Saved entries:
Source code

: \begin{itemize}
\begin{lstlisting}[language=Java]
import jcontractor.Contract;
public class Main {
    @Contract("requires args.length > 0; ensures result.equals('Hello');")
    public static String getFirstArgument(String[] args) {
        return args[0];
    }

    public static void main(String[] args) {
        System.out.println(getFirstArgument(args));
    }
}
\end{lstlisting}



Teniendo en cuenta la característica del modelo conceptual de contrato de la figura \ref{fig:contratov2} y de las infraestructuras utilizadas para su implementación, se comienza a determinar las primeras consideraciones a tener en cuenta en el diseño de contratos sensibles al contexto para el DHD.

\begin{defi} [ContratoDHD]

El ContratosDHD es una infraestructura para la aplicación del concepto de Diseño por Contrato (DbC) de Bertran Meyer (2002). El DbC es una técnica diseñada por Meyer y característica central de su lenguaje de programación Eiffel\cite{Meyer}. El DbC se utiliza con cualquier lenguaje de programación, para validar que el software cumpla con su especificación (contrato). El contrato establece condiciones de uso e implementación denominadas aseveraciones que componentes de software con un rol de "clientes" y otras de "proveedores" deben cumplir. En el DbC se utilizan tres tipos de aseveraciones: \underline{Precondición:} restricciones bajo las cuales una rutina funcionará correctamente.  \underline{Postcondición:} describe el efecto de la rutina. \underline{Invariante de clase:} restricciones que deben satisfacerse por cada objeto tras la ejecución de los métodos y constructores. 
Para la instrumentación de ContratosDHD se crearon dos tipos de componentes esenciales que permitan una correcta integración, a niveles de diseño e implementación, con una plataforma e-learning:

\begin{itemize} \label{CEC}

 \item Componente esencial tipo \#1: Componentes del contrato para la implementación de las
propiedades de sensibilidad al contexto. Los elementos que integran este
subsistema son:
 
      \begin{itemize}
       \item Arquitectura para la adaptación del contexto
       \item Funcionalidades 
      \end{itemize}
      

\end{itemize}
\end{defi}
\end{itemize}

■ What to do ■
Copy the records word for word.

■ Result for this exercise ■
Source code

: \begin{itemize}
\begin{lstlisting}[language=Java]
import jcontractor.Contract;
public class Main {
    @Contract("requires args.length > 0; ensures result.equals('Hello');")
    public static String getFirstArgument(String[] args) {
        return args[0];
    }

    public static void main(String[] args) {
        System.out.println(getFirstArgument(args));
    }
}
\end{lstlisting}



Teniendo en cuenta la característica del modelo conceptual de contrato de la figura \ref{fig:contratov2} y de las infraestructuras utilizadas para su implementación, se comienza a determinar las primeras consideraciones a tener en cuenta en el diseño de contratos sensibles al contexto para el DHD.

\begin{defi} [ContratoDHD]

El ContratosDHD es una infraestructura para la aplicación del concepto de Diseño por Contrato (DbC) de Bertran Meyer (2002). El DbC es una técnica diseñada por Meyer y característica central de su lenguaje de programación Eiffel\cite{Meyer}. El DbC se utiliza con cualquier lenguaje de programación, para validar que el software cumpla con su especificación (contrato). El contrato establece condiciones de uso e implementación denominadas aseveraciones que componentes de software con un rol de "clientes" y otras de "proveedores" deben cumplir. En el DbC se utilizan tres tipos de aseveraciones: \underline{Precondición:} restricciones bajo las cuales una rutina funcionará correctamente.  \underline{Postcondición:} describe el efecto de la rutina. \underline{Invariante de clase:} restricciones que deben satisfacerse por cada objeto tras la ejecución de los métodos y constructores. 
Para la instrumentación de ContratosDHD se crearon dos tipos de componentes esenciales que permitan una correcta integración, a niveles de diseño e implementación, con una plataforma e-learning:

\begin{itemize} \label{CEC}

 \item Componente esencial tipo \#1: Componentes del contrato para la implementación de las
propiedades de sensibilidad al contexto. Los elementos que integran este
subsistema son:
 
      \begin{itemize}
       \item Arquitectura para la adaptación del contexto
       \item Funcionalidades 
      \end{itemize}
      

\end{itemize}
\end{defi}
\end{itemize}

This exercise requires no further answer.